Hannover Re lifted its full-year net income outlook on Monday, showcasing favorable business development alongside a positive tax effect in the third quarter, which drove shares up 4% in midmorning trade. For 2024, the German reinsurer's net income guidance now aligns with the consensus and RBC Capital Markets estimate of 2.3 billion euros, marking an increase from the group's previous outlook of at least 2.1 billion euros.
This upgrade relies on capital markets remaining free of unforeseen distortions and large loss expenditures staying within the expectation of 1.83 billion euros. Hannover reiterated their reinsurance revenue growth target of over 5% at constant exchange rates for 2024. The sustained favorable market climate has led to expectations of a combined ratio below 89% in property and casualty reinsurance, compared to the consensus of 87.6% and RBC estimate of 87.4%. The ordinary dividend is also anticipated to increase annually between 2024 and 2026, with the possibility of a special dividend if profits meet the target and capitalization exceeds the capital required for future growth. For 2025, the group projects a net income of 2.4 billion euros.
Analysts point out that this figure is conservatively set when compared with the consensus and RBC estimate of 2.5 billion euros. The 2025 outlook also assumes that there will be no unforeseen distortions or significant variations in large loss expenditures from the established budget of 2.1 billion euros. "Demand for the kind of high-quality reinsurance protection offered by Hannover Re will be sustained," stated Chief Executive Officer Jean-Jacques Henchoz.
"In this attractive market environment, we see profitable growth opportunities in both business groups. We are focused on increasing earnings and revenue for the 2025 financial year.
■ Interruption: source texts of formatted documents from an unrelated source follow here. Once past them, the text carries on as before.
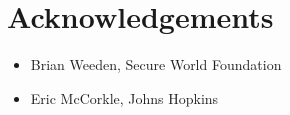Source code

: \section*{Acknowledgements}

\begin{itemize}

\item Brian Weeden, Secure World Foundation

\item Eric McCorkle, Johns Hopkins

\end{itemize}
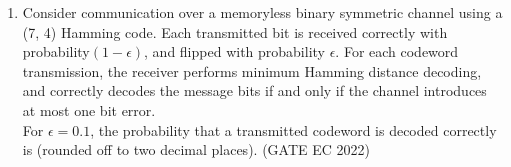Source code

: \begin{enumerate}[label=\thechapter.\arabic*,ref=\thechapter.\theenumi]
\item Consider communication over a memoryless binary symmetric channel using a
(7, 4) Hamming code. Each transmitted bit is received correctly with probability$(1 - \epsilon)$, and flipped with probability $\epsilon$. For each codeword transmission, the receiver
performs minimum Hamming distance decoding, and correctly decodes the message
bits if and only if the channel introduces at most one bit error.
\\For $\epsilon = 0.1$, the probability that a transmitted codeword is decoded correctly is
 \textunderscore\textunderscore\textunderscore\textunderscore\textunderscore\textunderscore (rounded off to two decimal places).
\hfill (GATE EC 2022)
\\

\end{enumerate}
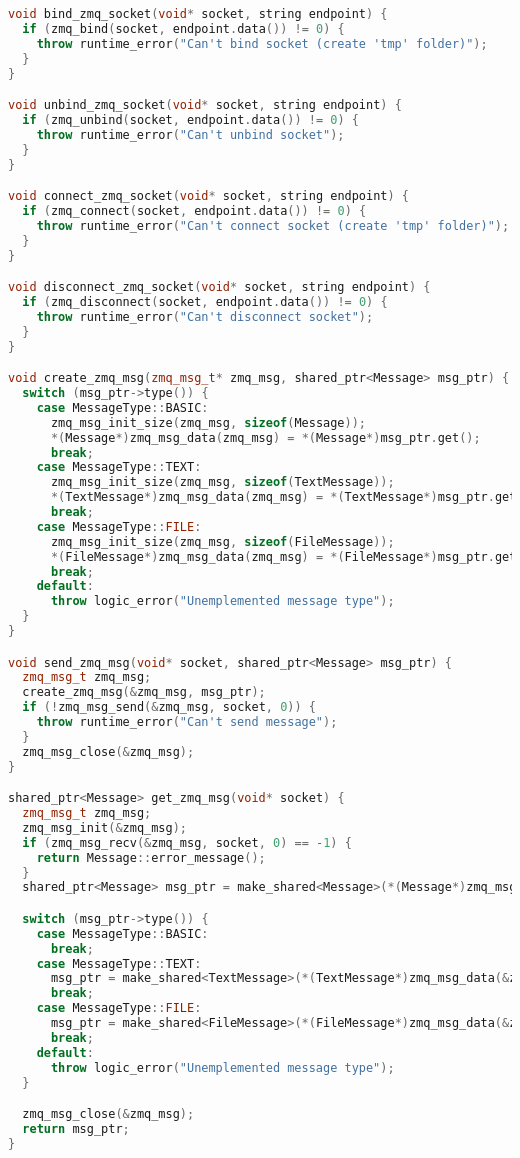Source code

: \begin{lstlisting}[language=C++]
void bind_zmq_socket(void* socket, string endpoint) {
  if (zmq_bind(socket, endpoint.data()) != 0) {
    throw runtime_error("Can't bind socket (create 'tmp' folder)");
  }
}

void unbind_zmq_socket(void* socket, string endpoint) {
  if (zmq_unbind(socket, endpoint.data()) != 0) {
    throw runtime_error("Can't unbind socket");
  }
}

void connect_zmq_socket(void* socket, string endpoint) {
  if (zmq_connect(socket, endpoint.data()) != 0) {
    throw runtime_error("Can't connect socket (create 'tmp' folder)");
  }
}

void disconnect_zmq_socket(void* socket, string endpoint) {
  if (zmq_disconnect(socket, endpoint.data()) != 0) {
    throw runtime_error("Can't disconnect socket");
  }
}

void create_zmq_msg(zmq_msg_t* zmq_msg, shared_ptr<Message> msg_ptr) {
  switch (msg_ptr->type()) {
    case MessageType::BASIC:
      zmq_msg_init_size(zmq_msg, sizeof(Message));
      *(Message*)zmq_msg_data(zmq_msg) = *(Message*)msg_ptr.get();
      break;
    case MessageType::TEXT:
      zmq_msg_init_size(zmq_msg, sizeof(TextMessage));
      *(TextMessage*)zmq_msg_data(zmq_msg) = *(TextMessage*)msg_ptr.get();
      break;
    case MessageType::FILE:
      zmq_msg_init_size(zmq_msg, sizeof(FileMessage));
      *(FileMessage*)zmq_msg_data(zmq_msg) = *(FileMessage*)msg_ptr.get();
      break;
    default:
      throw logic_error("Unemplemented message type");
  }
}

void send_zmq_msg(void* socket, shared_ptr<Message> msg_ptr) {
  zmq_msg_t zmq_msg;
  create_zmq_msg(&zmq_msg, msg_ptr);
  if (!zmq_msg_send(&zmq_msg, socket, 0)) {
    throw runtime_error("Can't send message");
  }
  zmq_msg_close(&zmq_msg);
}

shared_ptr<Message> get_zmq_msg(void* socket) {
  zmq_msg_t zmq_msg;
  zmq_msg_init(&zmq_msg);
  if (zmq_msg_recv(&zmq_msg, socket, 0) == -1) {
    return Message::error_message();
  }
  shared_ptr<Message> msg_ptr = make_shared<Message>(*(Message*)zmq_msg_data(&zmq_msg));

  switch (msg_ptr->type()) {
    case MessageType::BASIC:
      break;
    case MessageType::TEXT:
      msg_ptr = make_shared<TextMessage>(*(TextMessage*)zmq_msg_data(&zmq_msg));
      break;
    case MessageType::FILE:
      msg_ptr = make_shared<FileMessage>(*(FileMessage*)zmq_msg_data(&zmq_msg));
      break;
    default:
      throw logic_error("Unemplemented message type");
  }

  zmq_msg_close(&zmq_msg);
  return msg_ptr;
}

\end{lstlisting}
Hannover Re's long-term earnings stability and resilience remain our focus." For the three months ending September 30, Hannover indicated that group net income surged to 663.3 million euros from 439.4 million euros year over year, fueled by an adequate pricing level in property and casualty reinsurance as well as a release of deferred tax liabilities.
Gross reinsurance revenue climbed to 6.78 billion euros from 6.24 billion euros annually. "HNR1's reserve buffer build in 2023 should help extend its best-in-class return on equity track record by enhancing its capacity to absorb shocks in future years," noted RBC. "The uptick in P&C growth could lead to further earnings upside.